WHAT NEEDS TO BE DONE: After reading each line of the entries, give the number of lines that contain "libs" and nothing else.

(Records from a data source)
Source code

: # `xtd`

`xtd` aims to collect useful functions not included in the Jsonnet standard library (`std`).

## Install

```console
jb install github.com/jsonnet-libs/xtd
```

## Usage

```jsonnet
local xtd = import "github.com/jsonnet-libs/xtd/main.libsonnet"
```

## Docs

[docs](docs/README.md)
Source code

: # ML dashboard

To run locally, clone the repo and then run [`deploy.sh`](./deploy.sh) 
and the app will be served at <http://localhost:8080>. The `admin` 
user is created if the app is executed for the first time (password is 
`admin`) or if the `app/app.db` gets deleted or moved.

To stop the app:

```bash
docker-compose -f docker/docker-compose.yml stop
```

TASK SOLUTION: 2